The doorways in the houses are beautiful, there are children all over the place, the flowers are gorgeous (bougainvillea everywhere you look). There are donkeys everywhere you turn, more often than not pregnant (and a pregnant donkey takes up an entire alleyway) and they get right of way. So as it happens do cats!
The Lamu people believe that the Lamu cat is the last direct descendant of the Egyptian cat - and therefore Bast. They do have slightly oriental faces but what kills the Egyptian theory is that they also have fox-like tails! Nobody "owns" the cats, though everyone gives them food and shelter as they are almost revered (like in Thailand - or our house...). The first day on the island, we found a heavily pregnant donkey livign outside our house. The next evening - thin donkey was in her place - with a baby donkey!!! Long wobbly legs like a giraffe...struggling to stand up. She was fine, despite falling onto her head several times and pfffftttting the dust out of her nose. With the baby donkey, palm trees and starry night, it was almost like a Christmas card. No, seriously, it was!
The mosque was 100 metres from our house - despite trying to wake at the 5AM call, I managed to miss it every morning. G woke to it though and made use of my sleeping time to go for long walks and discover the island. The beaches are glorious - miles of untouched sand. The sea is azure blue and warm. Hardly anyone around, so it felt like the beach was our own.

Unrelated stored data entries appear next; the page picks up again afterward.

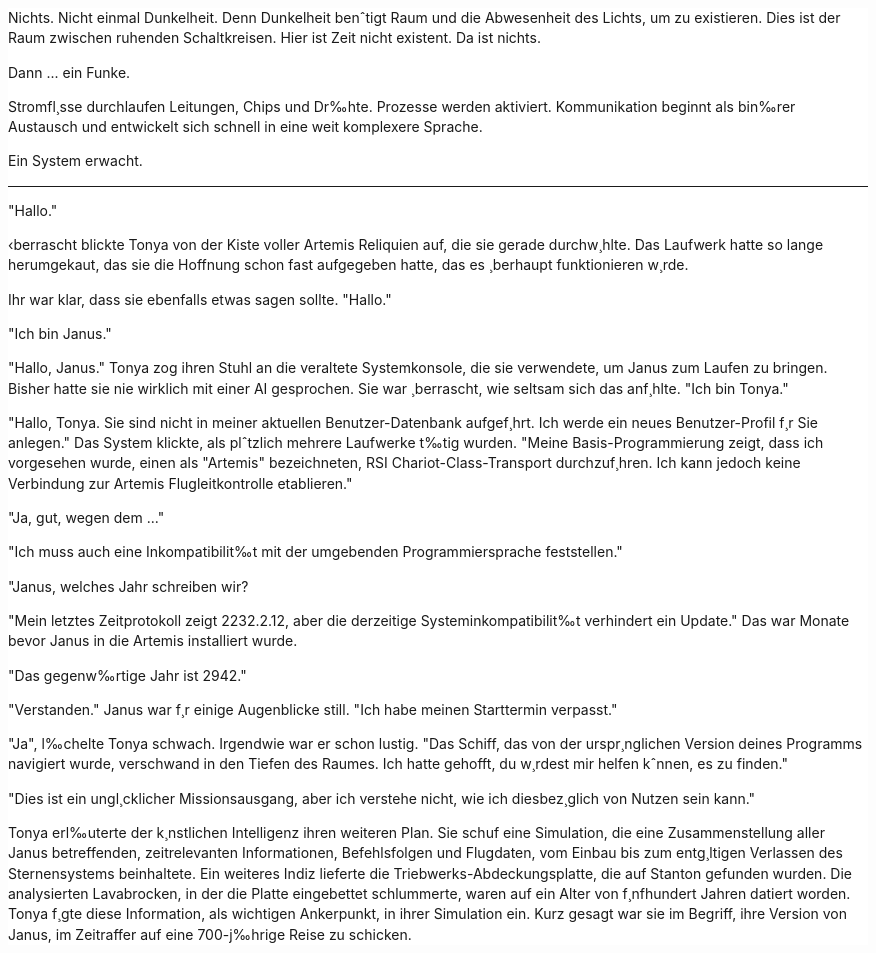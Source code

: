 Nichts. Nicht einmal Dunkelheit. Denn Dunkelheit benˆtigt Raum und die Abwesenheit des Lichts, um zu existieren. Dies ist der Raum zwischen ruhenden Schaltkreisen. Hier ist Zeit nicht existent. Da ist nichts.

Dann ... ein Funke.

Stromfl¸sse durchlaufen Leitungen, Chips und Dr‰hte. Prozesse werden aktiviert. Kommunikation beginnt als bin‰rer Austausch und entwickelt sich schnell in eine weit komplexere Sprache.

Ein System erwacht.



*   *   *   *



"Hallo."

‹berrascht blickte Tonya von der Kiste voller Artemis Reliquien auf, die sie gerade durchw¸hlte. Das Laufwerk hatte so lange herumgekaut, das sie die Hoffnung schon fast aufgegeben hatte, das es ¸berhaupt funktionieren w¸rde.

Ihr war klar, dass sie ebenfalls etwas sagen sollte. "Hallo."

"Ich bin Janus."

"Hallo, Janus." Tonya zog ihren Stuhl an die veraltete Systemkonsole, die sie verwendete, um Janus zum Laufen zu bringen. Bisher hatte sie nie wirklich mit einer AI gesprochen. Sie war ¸berrascht, wie seltsam sich das anf¸hlte. "Ich bin Tonya."

"Hallo, Tonya. Sie sind nicht in meiner aktuellen Benutzer-Datenbank aufgef¸hrt. Ich werde ein neues Benutzer-Profil f¸r Sie anlegen." Das System klickte, als plˆtzlich mehrere Laufwerke t‰tig wurden. "Meine Basis-Programmierung zeigt, dass ich vorgesehen wurde, einen als "Artemis" bezeichneten, RSI Chariot-Class-Transport durchzuf¸hren. Ich kann jedoch keine Verbindung zur Artemis Flugleitkontrolle etablieren."

"Ja, gut, wegen dem ..."

"Ich muss auch eine Inkompatibilit‰t mit der umgebenden Programmiersprache feststellen."

"Janus, welches Jahr schreiben wir?

"Mein letztes Zeitprotokoll zeigt 2232.2.12, aber die derzeitige Systeminkompatibilit‰t verhindert ein Update." Das war Monate bevor Janus in die Artemis installiert wurde.

"Das gegenw‰rtige Jahr ist 2942."

"Verstanden." Janus war f¸r einige Augenblicke still. "Ich habe meinen Starttermin verpasst."

"Ja", l‰chelte Tonya schwach. Irgendwie war er schon lustig. "Das Schiff, das von der urspr¸nglichen Version deines Programms navigiert wurde, verschwand in den Tiefen des Raumes. Ich hatte gehofft, du w¸rdest mir helfen kˆnnen, es zu finden."

"Dies ist ein ungl¸cklicher Missionsausgang, aber ich verstehe nicht, wie ich diesbez¸glich von Nutzen sein kann."

Tonya erl‰uterte der k¸nstlichen Intelligenz ihren weiteren Plan. Sie schuf eine Simulation, die eine Zusammenstellung aller Janus betreffenden, zeitrelevanten Informationen, Befehlsfolgen und Flugdaten, vom Einbau bis zum entg¸ltigen Verlassen des Sternensystems beinhaltete. Ein weiteres Indiz lieferte die Triebwerks-Abdeckungsplatte, die auf Stanton gefunden wurden. Die analysierten Lavabrocken, in der die Platte eingebettet schlummerte, waren auf ein Alter von f¸nfhundert Jahren datiert worden. Tonya f¸gte diese Information, als wichtigen Ankerpunkt, in ihrer Simulation ein. Kurz gesagt war sie im Begriff, ihre Version von Janus, im Zeitraffer auf eine 700-j‰hrige Reise zu schicken.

Lots of foreigners have moved to Lamu - from Europe especially. The hotel (Peponi) is family-run and has been there for 30+ years. It is the only place on the island that sells alcohol. We took a douw (local fishing boat) across to the main part of Lamu - we lasted 45 minutes. It smelt bad. Sorry. They still have open sewage which I couldn't handle. Shela was lovely and so we stuck to that part of the island from then on. Plenty to do - lots of shops (run by and for expats), interesting people to meet, fascinating stories to hear.
We took a douw out on our last evening, captained by Captain Flower (!) - caught the sunset. Perfect.